{"API Evangelist"}

I Think The Parse Twitter Page Sums It Up Pretty Well

Building a business is hard. Building a business that depends on other business is hard. We would like it if all of our vendors stuck around forever, but this is not the reality of doing business in today's climate. My stance on this situation that nothing lasts forever, but startups and the enterprise could be more honest about the business of startups, which is seriously beginning to impact the trust we all have in the platforms, tools, and APIs we depend on for our businesses.

I was working my way through some legacy tweets, and I came across Parse's Twitter home page, which I think sums up the promise being made by each wave of startups, and the end results of these promises--although I have to say that Parse actually handled it pretty well, compared with other startups that I have seen in action.

Building apps is not easy. However, we need solutions that will get us all the way there. I actually think that in the end, Parse handled it pretty well, better than StackMob did, when Paypal bought them. In the end, you could take the open source version of Parse and install it, and they communicated the deprecation pretty well, giving folks quite a bit of time to take care of business. However, this is the way it should be from day one. There should be APIs, and open source available to ease operation and migration--as well as communication about what the future will hold.

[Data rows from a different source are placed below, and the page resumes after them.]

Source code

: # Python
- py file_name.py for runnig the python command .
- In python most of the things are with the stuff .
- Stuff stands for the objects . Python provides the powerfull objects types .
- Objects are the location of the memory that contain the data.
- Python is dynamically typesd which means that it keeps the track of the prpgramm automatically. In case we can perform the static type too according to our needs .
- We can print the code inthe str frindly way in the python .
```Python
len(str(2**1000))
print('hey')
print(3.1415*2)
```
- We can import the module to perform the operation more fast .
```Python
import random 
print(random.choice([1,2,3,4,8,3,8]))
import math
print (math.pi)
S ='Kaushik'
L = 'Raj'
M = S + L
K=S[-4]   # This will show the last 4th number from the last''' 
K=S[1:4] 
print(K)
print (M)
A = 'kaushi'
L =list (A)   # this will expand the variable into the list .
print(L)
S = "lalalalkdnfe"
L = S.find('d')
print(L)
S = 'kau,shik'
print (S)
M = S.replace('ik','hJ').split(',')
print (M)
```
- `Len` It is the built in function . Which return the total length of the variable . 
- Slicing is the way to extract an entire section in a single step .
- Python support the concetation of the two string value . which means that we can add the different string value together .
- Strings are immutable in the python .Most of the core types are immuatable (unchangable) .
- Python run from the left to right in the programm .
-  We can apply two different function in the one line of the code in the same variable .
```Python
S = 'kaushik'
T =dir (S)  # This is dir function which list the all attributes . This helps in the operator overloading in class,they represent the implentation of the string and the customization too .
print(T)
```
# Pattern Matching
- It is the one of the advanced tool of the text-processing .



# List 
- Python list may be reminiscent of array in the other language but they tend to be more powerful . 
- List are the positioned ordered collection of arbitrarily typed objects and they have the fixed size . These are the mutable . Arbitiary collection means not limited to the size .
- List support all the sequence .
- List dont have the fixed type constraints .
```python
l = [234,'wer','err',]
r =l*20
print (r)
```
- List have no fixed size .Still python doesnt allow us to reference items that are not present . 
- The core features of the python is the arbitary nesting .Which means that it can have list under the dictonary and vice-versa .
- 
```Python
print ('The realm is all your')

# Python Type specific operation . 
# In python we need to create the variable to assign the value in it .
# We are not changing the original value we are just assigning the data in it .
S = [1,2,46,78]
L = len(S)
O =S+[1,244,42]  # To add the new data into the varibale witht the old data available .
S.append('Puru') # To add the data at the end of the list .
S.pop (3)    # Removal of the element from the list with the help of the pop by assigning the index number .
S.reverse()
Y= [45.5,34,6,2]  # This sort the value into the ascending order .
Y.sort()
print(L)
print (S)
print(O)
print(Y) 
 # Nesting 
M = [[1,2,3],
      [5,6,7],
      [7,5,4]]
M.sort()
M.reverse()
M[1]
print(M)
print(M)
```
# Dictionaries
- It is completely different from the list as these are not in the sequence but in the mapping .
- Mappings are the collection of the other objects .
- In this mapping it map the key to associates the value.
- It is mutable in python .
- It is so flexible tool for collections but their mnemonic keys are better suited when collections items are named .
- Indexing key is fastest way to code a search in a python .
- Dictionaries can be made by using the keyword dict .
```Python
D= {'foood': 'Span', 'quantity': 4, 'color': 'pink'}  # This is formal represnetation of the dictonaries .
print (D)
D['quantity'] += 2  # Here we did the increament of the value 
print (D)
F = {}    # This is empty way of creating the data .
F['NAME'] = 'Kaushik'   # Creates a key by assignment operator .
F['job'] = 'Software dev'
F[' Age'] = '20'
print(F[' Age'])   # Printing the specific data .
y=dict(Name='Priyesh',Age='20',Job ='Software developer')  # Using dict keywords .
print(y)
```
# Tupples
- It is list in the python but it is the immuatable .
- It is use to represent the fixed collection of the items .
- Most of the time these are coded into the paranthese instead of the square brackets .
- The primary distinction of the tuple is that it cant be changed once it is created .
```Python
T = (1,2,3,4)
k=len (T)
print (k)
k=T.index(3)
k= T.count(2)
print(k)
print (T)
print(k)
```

If API focused startups don't start being more honest about their true business strategy, and the realities of the future from day one, fewer developers and users will buy what is being sold. Sure, there will always be new waves of young developers who will still believe, but the more experienced folks, who are often in charge of making purchasing decisions, will become increasingly skeptical about baking in APIs into their operations--screwing this up for the rest of us trying to actually make a living, and not just get rich.